I watch the 1993 movie Groundhog Day every year on...Groundhog Day. I know I am not alone in this ritual.

But Groundhog Day is more than a movie for many of us. It is a touchstone of sorts, albeit a very funny one. And as a teacher, Groundhog Day may be one of several things (books, people, events, students, movies, and songs, among others) that allowed me to get through my first year of teaching. Well, my second first year of teaching. I had one year at a high school before being laid off the week before my wife and I got married. After two years of substituting and holding down about eight part time jobs, I finally landed a second job at a very rural school in August of 1993, a few months after Groundhog Day came out. It was like starting my career all over again, and the reboot wasn't pretty. 

I had a group of ninth grade students who informed me that they had gotten a teacher to quit or get fired every year since Kindergarten-- and they had decided that I was next. They almost succeeded in getting me to quit. Anyone who thinks that every child in America is waiting for Superman, is ready and eager to learn if only a committed teacher would come along, should be forced to relive that year. I asked their previous teacher, "How did you handle them last year?" 

"I went home and cried every night."

"Oh," I said. "I've been doing that, but it hasn't really helped." 

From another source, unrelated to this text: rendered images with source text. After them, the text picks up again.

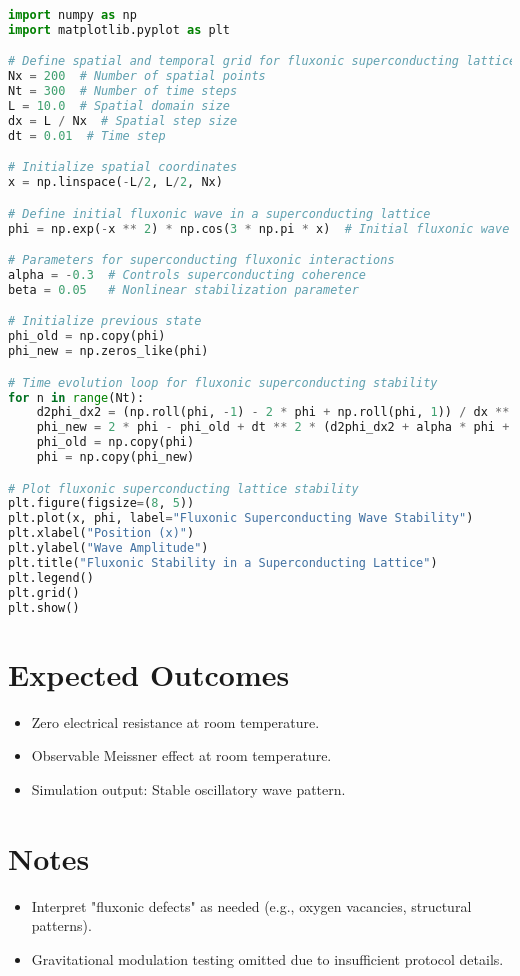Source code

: \documentclass[a4paper,12pt]{article}
\begin{document}
\begin{lstlisting}[language=Python]
import numpy as np
import matplotlib.pyplot as plt

# Define spatial and temporal grid for fluxonic superconducting lattice
Nx = 200  # Number of spatial points
Nt = 300  # Number of time steps
L = 10.0  # Spatial domain size
dx = L / Nx  # Spatial step size
dt = 0.01  # Time step

# Initialize spatial coordinates
x = np.linspace(-L/2, L/2, Nx)

# Define initial fluxonic wave in a superconducting lattice
phi = np.exp(-x ** 2) * np.cos(3 * np.pi * x)  # Initial fluxonic wave function

# Parameters for superconducting fluxonic interactions
alpha = -0.3  # Controls superconducting coherence
beta = 0.05   # Nonlinear stabilization parameter

# Initialize previous state
phi_old = np.copy(phi)
phi_new = np.zeros_like(phi)

# Time evolution loop for fluxonic superconducting stability
for n in range(Nt):
    d2phi_dx2 = (np.roll(phi, -1) - 2 * phi + np.roll(phi, 1)) / dx ** 2
    phi_new = 2 * phi - phi_old + dt ** 2 * (d2phi_dx2 + alpha * phi + beta * phi ** 3)
    phi_old = np.copy(phi)
    phi = np.copy(phi_new)

# Plot fluxonic superconducting lattice stability
plt.figure(figsize=(8, 5))
plt.plot(x, phi, label="Fluxonic Superconducting Wave Stability")
plt.xlabel("Position (x)")
plt.ylabel("Wave Amplitude")
plt.title("Fluxonic Stability in a Superconducting Lattice")
plt.legend()
plt.grid()
plt.show()
\end{lstlisting}

\section{Expected Outcomes}
\begin{itemize}
    \item Zero electrical resistance at room temperature.
    \item Observable Meissner effect at room temperature.
    \item Simulation output: Stable oscillatory wave pattern.
\end{itemize}

\section{Notes}
\begin{itemize}
    \item Interpret "fluxonic defects" as needed (e.g., oxygen vacancies, structural patterns).
    \item Gravitational modulation testing omitted due to insufficient protocol details.
\end{itemize}
\end{document}
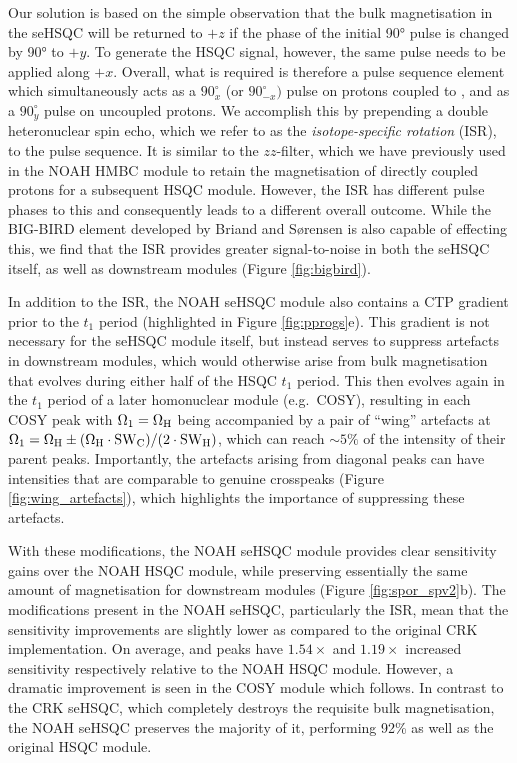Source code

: \documentclass[11pt]{article}
\newcommand*{\carbon}{\ce{^{13}C}}
\newcommand*{\proton}{\ce{^{1}H}}
\newcommand*{\figref}[1]{Figure \ref{fig:#1}}
\begin{document}
Our solution is based on the simple observation that the bulk magnetisation in the seHSQC will be returned to $+z$ if the phase of the initial \proton{} \ang{90} pulse is changed by \ang{90} to $+y$.
To generate the HSQC signal, however, the same pulse needs to be applied along $+x$.
Overall, what is required is therefore a pulse sequence element which simultaneously acts as a $90^\circ_x$ (or $90^\circ_{-x})$ pulse on protons coupled to \carbon{}, and as a $90^\circ_y$ pulse on uncoupled protons.
We accomplish this by prepending a double heteronuclear spin echo, which we refer to as the \textit{isotope-specific rotation} (ISR), to the pulse sequence.
It is similar to the $zz$-filter, which we have previously used in the NOAH HMBC module to retain the magnetisation of directly coupled protons for a subsequent HSQC module.\autocite{Kupce2018CC, Kupce2019JMR}
However, the ISR has different pulse phases to this and consequently leads to a different overall outcome.
While the BIG-BIRD element developed by Briand and S{\o}rensen\autocite{Briand1997JMR} is also capable of effecting this, we find that the ISR provides greater signal-to-noise in both the seHSQC itself, as well as downstream modules (\figref{bigbird}).

In addition to the ISR, the NOAH seHSQC module also contains a CTP gradient prior to the $t_1$ period (highlighted in \figref{pprogs}e).
This gradient is not necessary for the seHSQC module itself, but instead serves to suppress artefacts in downstream modules, which would otherwise arise from bulk magnetisation that evolves during either half of the HSQC $t_1$ period.
This then evolves again in the $t_1$ period of a later homonuclear module (e.g.\ COSY), resulting in each COSY peak with $\Omega_1 = \Omega_{\ce{H}}$ being accompanied by a pair of ``wing'' artefacts at $\Omega_1 = \Omega_{\ce{H}} \pm (\Omega_{\ce{H}}\cdot\mathrm{SW}_{\ce{C}})/(2\cdot \mathrm{SW}_{\ce{H}})$, which can reach $\sim 5\%$ of the intensity of their parent peaks.
Importantly, the artefacts arising from diagonal peaks can have intensities that are comparable to genuine crosspeaks (\figref{wing_artefacts}), which highlights the importance of suppressing these artefacts.

With these modifications, the NOAH seHSQC module provides clear sensitivity gains over the NOAH HSQC module, while preserving essentially the same amount of \proton{} magnetisation for downstream modules (\figref{spor_spv2}b).
The modifications present in the NOAH seHSQC, particularly the ISR, mean that the sensitivity improvements are slightly lower as compared to the original CRK implementation.
On average,  and  peaks have $1.54\times$ and $1.19\times$ increased sensitivity respectively relative to the NOAH HSQC module.
However, a dramatic improvement is seen in the COSY module which follows.
In contrast to the CRK seHSQC, which completely destroys the requisite bulk magnetisation, the NOAH seHSQC preserves the majority of it, performing 92\% as well as the original HSQC module.
\end{document}
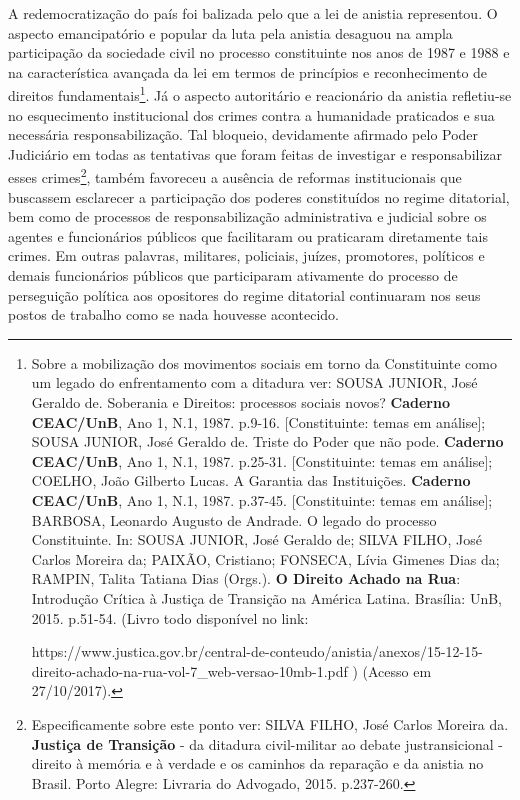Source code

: A redemocratização do país foi balizada pelo que a lei de anistia
representou. O aspecto emancipatório e popular da luta pela anistia
desaguou na ampla participação da sociedade civil no processo
constituinte nos anos de 1987 e 1988 e na característica avançada da lei
em termos de princípios e reconhecimento de direitos
fundamentais\footnote{Sobre a mobilização dos movimentos sociais em
  torno da Constituinte como um legado do enfrentamento com a ditadura
  ver: SOUSA JUNIOR, José Geraldo de. Soberania e Direitos: processos
  sociais novos? \textbf{Caderno CEAC/UnB}, Ano 1, N.1, 1987. p.9-16.
  {[}Constituinte: temas em análise{]}; SOUSA JUNIOR, José Geraldo de.
  Triste do Poder que não pode. \textbf{Caderno CEAC/UnB}, Ano 1, N.1,
  1987. p.25-31. {[}Constituinte: temas em análise{]}; COELHO, João
  Gilberto Lucas. A Garantia das Instituições. \textbf{Caderno
  CEAC/UnB}, Ano 1, N.1, 1987. p.37-45. {[}Constituinte: temas em
  análise{]}; BARBOSA, Leonardo Augusto de Andrade. O legado do processo
  Constituinte. In: SOUSA JUNIOR, José Geraldo de; SILVA FILHO, José
  Carlos Moreira da; PAIXÃO, Cristiano; FONSECA, Lívia Gimenes Dias da;
  RAMPIN, Talita Tatiana Dias (Orgs.). \textbf{O Direito Achado na Rua}:
  Introdução Crítica à Justiça de Transição na América Latina. Brasília:
  UnB, 2015. p.51-54. (Livro todo disponível no link:

  https://www.justica.gov.br/central-de-conteudo/anistia/anexos/15-12-15-direito-achado-na-rua-vol-7\_web-versao-10mb-1.pdf
  { } ) (Acesso em 27/10/2017).}. Já o aspecto autoritário e reacionário
da anistia refletiu-se no esquecimento institucional dos crimes contra a
humanidade praticados e sua necessária responsabilização. Tal bloqueio,
devidamente afirmado pelo Poder Judiciário em todas as tentativas que
foram feitas de investigar e responsabilizar esses crimes\footnote{Especificamente
  sobre este ponto ver: SILVA FILHO, José Carlos Moreira da.
  \textbf{Justiça de Transição} - da ditadura civil-militar ao debate
  justransicional - direito à memória e à verdade e os caminhos da
  reparação e da anistia no Brasil. Porto Alegre: Livraria do Advogado,
  2015. p.237-260.}, também favoreceu a ausência de reformas
institucionais que buscassem esclarecer a participação dos poderes
constituídos no regime ditatorial, bem como de processos de
responsabilização administrativa e judicial sobre os agentes e
funcionários públicos que facilitaram ou praticaram diretamente tais
crimes. Em outras palavras, militares, policiais, juízes, promotores,
políticos e demais funcionários públicos que participaram ativamente do
processo de perseguição política aos opositores do regime ditatorial
continuaram nos seus postos de trabalho como se nada houvesse
acontecido.

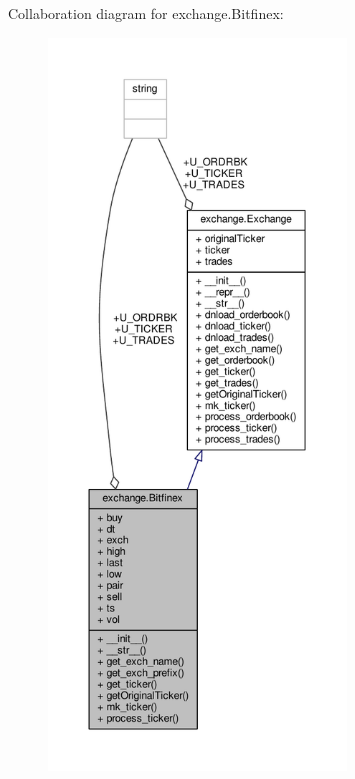 Collaboration diagram for exchange.\+Bitfinex\+:\nopagebreak
\begin{figure}[H]
\begin{center}
\leavevmode
\includegraphics[height=550pt]{classexchange_1_1_bitfinex__coll__graph}
\end{center}
\end{figure}
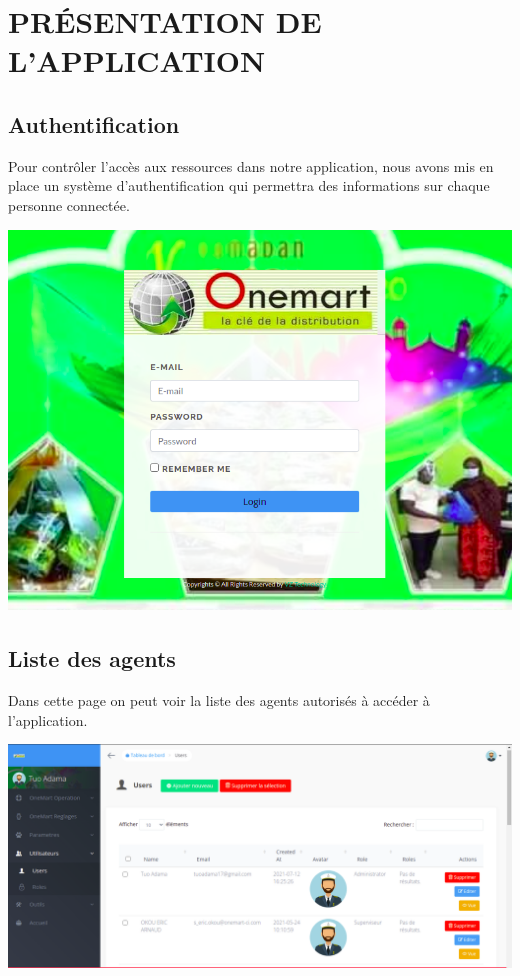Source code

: \chapter{PRÉSENTATION DE L'APPLICATION}
	\section{Authentification}
		Pour contrôler l'accès aux ressources dans notre application, nous avons mis en place un système d'authentification qui permettra des informations sur chaque personne connectée.
		\begin{center}
			\includegraphics[scale=0.6]{chap_3/authentification.png}
			\label{page_authentification}
		\end{center}
	\section{Liste des agents}
		Dans cette page on peut voir la liste des agents autorisés à accéder à l'application.
		\begin{center}
			\includegraphics[scale=0.4]{chap_3/utilisateurs.png}
			\label{liste_des_agents}
		\end{center}
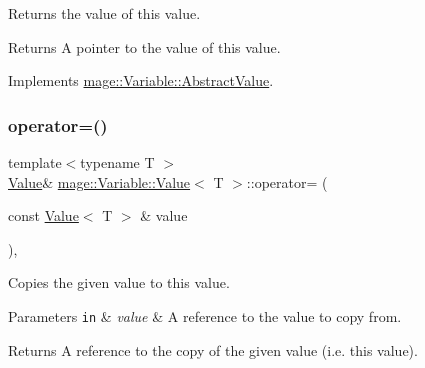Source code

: Returns the value of this value.

\begin{DoxyReturn}{Returns}
A pointer to the value of this value. 
\end{DoxyReturn}


Implements \hyperlink{structmage_1_1_variable_1_1_abstract_value_aede2a77b571b80794a4254e34144f4c1}{mage\+::\+Variable\+::\+Abstract\+Value}.

\hypertarget{structmage_1_1_variable_1_1_value_a19c45282edac9ffaa0f687b7dd414392}{}\label{structmage_1_1_variable_1_1_value_a19c45282edac9ffaa0f687b7dd414392} 
\subsubsection{\texorpdfstring{operator=()}{operator=()}\hspace{0.1cm}{\footnotesize\ttfamily [1/2]}}
{\footnotesize\ttfamily template$<$typename T $>$ \\
\hyperlink{structmage_1_1_variable_1_1_value}{Value}\& \hyperlink{structmage_1_1_variable_1_1_value}{mage\+::\+Variable\+::\+Value}$<$ T $>$\+::operator= (\begin{DoxyParamCaption}\item[{const \hyperlink{structmage_1_1_variable_1_1_value}{Value}$<$ T $>$ \&}]{value }\end{DoxyParamCaption})\hspace{0.3cm}{\ttfamily [private]}, {\ttfamily [delete]}}

Copies the given value to this value.


\begin{DoxyParams}[1]{Parameters}
\mbox{\tt in}  & {\em value} & A reference to the value to copy from. \\
\hline
\end{DoxyParams}
\begin{DoxyReturn}{Returns}
A reference to the copy of the given value (i.\+e. this value). 
\end{DoxyReturn}
\hypertarget{structmage_1_1_variable_1_1_value_a2185d5eeb8f321a7e4f6d97463af4987}{}\label{structmage_1_1_variable_1_1_value_a2185d5eeb8f321a7e4f6d97463af4987} 
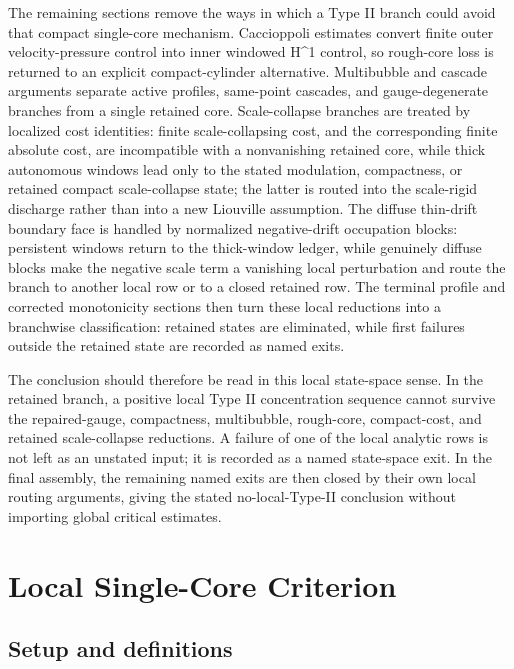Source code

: \documentclass[11pt]{amsart}
\def\({}%
\def\){}%
\theoremstyle{plain}
\theoremstyle{definition}
\theoremstyle{remark}
\begin{document}
The remaining sections remove the ways in which a Type II branch could avoid
that compact single-core mechanism.  Caccioppoli estimates convert finite outer
velocity-pressure control into inner windowed \(H^1\) control, so rough-core
loss is returned to an explicit compact-cylinder alternative.  Multibubble and
cascade arguments separate active profiles, same-point cascades, and
gauge-degenerate branches from a single retained core.  Scale-collapse branches
are treated by localized cost identities: finite scale-collapsing cost, and the
corresponding finite absolute cost, are incompatible with a nonvanishing
retained core, while thick autonomous windows lead only to the stated
modulation, compactness, or retained compact scale-collapse state; the latter
is routed into the scale-rigid discharge rather than into a new Liouville
assumption.  The diffuse thin-drift boundary face is handled by normalized
negative-drift occupation blocks: persistent windows return to the thick-window
ledger, while genuinely diffuse blocks make the negative scale term a
vanishing local perturbation and route the branch to another local row or to a
closed retained row.  The terminal profile and corrected monotonicity sections
then turn these local reductions into a branchwise classification: retained states are
eliminated, while first failures outside the retained state are recorded as
named exits.

The conclusion should therefore be read in this local state-space sense.  In the
retained branch, a positive local Type II concentration sequence cannot survive
the repaired-gauge, compactness, multibubble, rough-core, compact-cost, and
retained scale-collapse reductions.  A failure of one of the local analytic rows
is not left as an unstated input; it is recorded as a named state-space
exit.  In the final assembly, the remaining named exits are then closed by
their own local routing arguments, giving the stated no-local-Type-II
conclusion without importing global critical estimates.

\clearpage

\section{Local Single-Core Criterion}\label{sec:single-core-criterion}

\subsection{Setup and definitions}
\end{document}
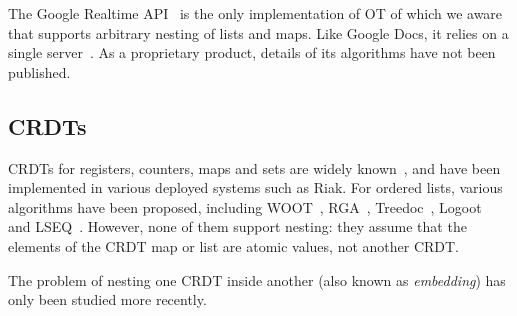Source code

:\documentclass[a4paper,twocolumn,10pt]{article}
\begin{document}
The Google Realtime API~\cite{Google:2015vk} is the only implementation of OT of which we aware that supports arbitrary nesting of lists and maps. Like Google Docs, it relies on a single server~\cite{Lemonik:2016wh}. As a proprietary product, details of its algorithms have not been published.

\subsection{CRDTs}

CRDTs for registers, counters, maps and sets are widely known~\cite{Shapiro:2011wy}, and have been implemented in various deployed systems such as Riak. For ordered lists, various algorithms have been proposed, including WOOT~\cite{Oster:2006wj}, RGA~\cite{Roh:2011dw}, Treedoc~\cite{Preguica:2009fz}, Logoot~\cite{Weiss:2010hx} and LSEQ~\cite{Nedelec:2013ky}. However, none of them support nesting: they assume that the elements of the CRDT map or list are atomic values, not another CRDT.

The problem of nesting one CRDT inside another (also known as \emph{embedding}) has only been studied more recently.

{\footnotesize

{}}
\end{document}
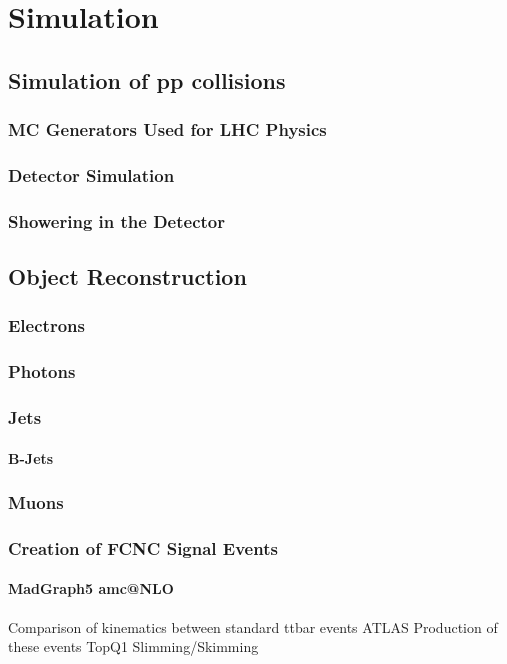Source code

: \chapter{Simulation}
\label{ch:Simulation}

\section{Simulation of pp collisions}
\subsection{MC Generators Used for LHC Physics}
\subsection{Detector Simulation}
\subsection{Showering in the Detector}
\section{Object Reconstruction}
\subsection{Electrons}
\subsection{Photons}
\subsection{Jets}
\subsubsection{B-Jets}
\subsection{Muons}
\subsection{Creation of FCNC Signal Events}
\subsubsection{MadGraph5 amc@NLO}
Comparison of kinematics between standard ttbar events
ATLAS Production of these events
TopQ1 Slimming/Skimming





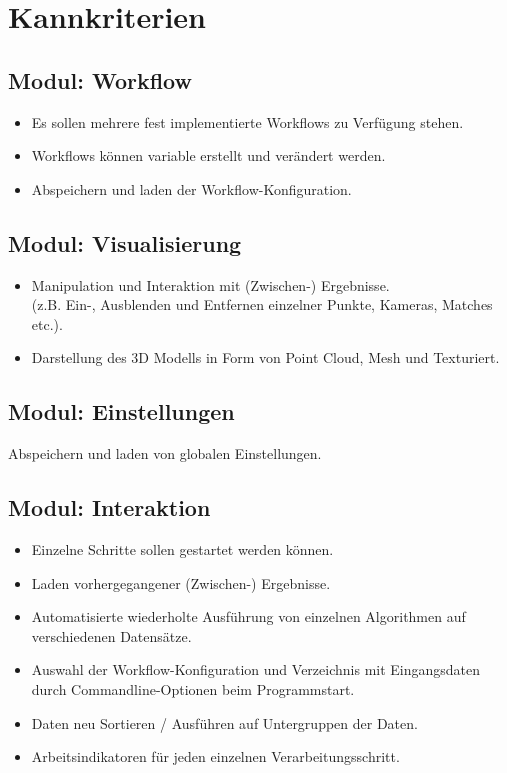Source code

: \section{Kannkriterien}
\subsection{Modul: Workflow}
\begin{itemize}
	\item Es sollen mehrere fest implementierte Workflows zu Verfügung stehen.
	\item Workflows können variable erstellt und verändert werden.
	\item Abspeichern und laden der Workflow-Konfiguration.
\end{itemize}
\subsection{Modul: Visualisierung}
\begin{itemize}
	\item Manipulation und Interaktion mit (Zwischen-) Ergebnisse.\\(z.B. Ein-, Ausblenden und Entfernen einzelner Punkte, Kameras, Matches etc.).
	\item Darstellung des 3D Modells in Form von Point Cloud, Mesh und Texturiert.
\end{itemize}
\subsection{Modul: Einstellungen}
Abspeichern und laden von globalen Einstellungen.
\subsection{Modul: Interaktion}
\begin{itemize}
	\item Einzelne Schritte sollen gestartet werden können.
	\item Laden vorhergegangener (Zwischen-) Ergebnisse.
	\item Automatisierte wiederholte Ausführung von einzelnen Algorithmen auf verschiedenen Datensätze.
	\item Auswahl der Workflow-Konfiguration und Verzeichnis mit Eingangsdaten durch Commandline-Optionen beim Programmstart.
	\item Daten neu Sortieren / Ausführen auf Untergruppen der Daten.
	\item Arbeitsindikatoren für jeden einzelnen Verarbeitungsschritt.
\end{itemize}
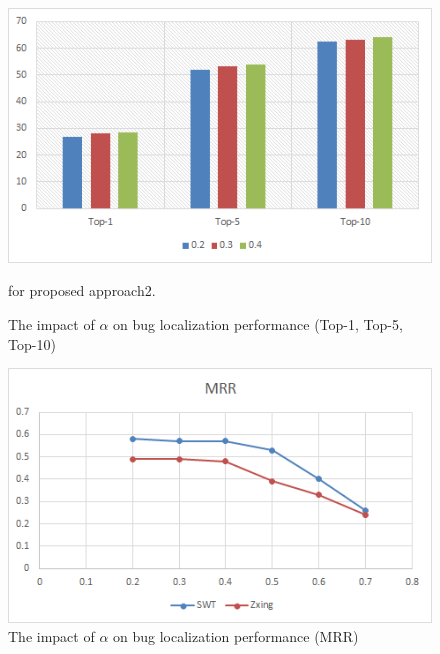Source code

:\documentclass[conference]{IEEEtran}
\begin{document}
\begin{figure}
	\centering
	\includegraphics[scale=0.80]{Performance-vsm+co}
	\caption{The impact of $\alpha$ on bug localization performance (Top-1, Top-5, Top-10)} for proposed approach2.
	\label{fig:PerformanceTopK2}
	\end{figure}

\begin{figure}
	\centering
	\includegraphics[scale=0.80]{MRR-SWT-Zxing}
	\caption{The impact of $\alpha$ on bug localization performance (MRR)}
	\label{fig:MRR}
\end{figure}
\end{document}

This group of students had an arsenal of anti-teacher weapons that included stink bombs, hogs urine (used in hunting, but also sprinkled liberally around my classroom on more than one occasion), and, one day, a severed chicken head left on my floor. I was spit on; my grade book was stolen and thrown in a boys' room toilet; my license plate was taken off my car and thrown into a ditch. I fell into a fairly serious bout of depression. I would wake up feeling sick to my stomach. On more than one occasion I arrived at school, opened my car door, and threw up in the parking lot. And then went into the building to attempt to teach for the day. 

Don't get me wrong-- there were some good students there, too. They were part of what kept me going. One of those students is now the parent of one of the students at my current school, and has turned out to be a delightful grown-up person. But boy, it was tough. How could I keep going, day after day after day after day after day?

And then I saw Groundhog Day on VHS. I had missed it in theaters.

Groundhog Day is not a "teacher movie." Not remotely. But I immediately identified with Phil Connors, who for some inexplicable reason, is forced to relive the same humdrum day on the job over and over again. Some people have estimated he relives it three thousand times, while others estimate he relives it for thousands of years, until he finally gets that one day right. Isn't every day for a teacher somewhat the same as Groundhog Day? Same students all year, same class periods, same procedures? And like Phil, you begin to realize that you can't really change other people-- you can only change you

I suppose it's a cliche by now, but I don't care: I had just stumbled on the then-new Seven Habits of Highly Effective People at the time, and I realized that Groundhog Day was in part about being "Proactive." I realized that I had to stop reacting, and start acting. 

I could use the sameness of the days to my advantage, to experiment, to try to get to know these very strange students in my charge, to try new things, to attempt to keep my sense of humor. I suppose that like Phil, I discovered you can't trick people into responding to you. You end up getting rebuffed repeatedly, as Phil finds out in his initial attempts to woo Rita, his producer. 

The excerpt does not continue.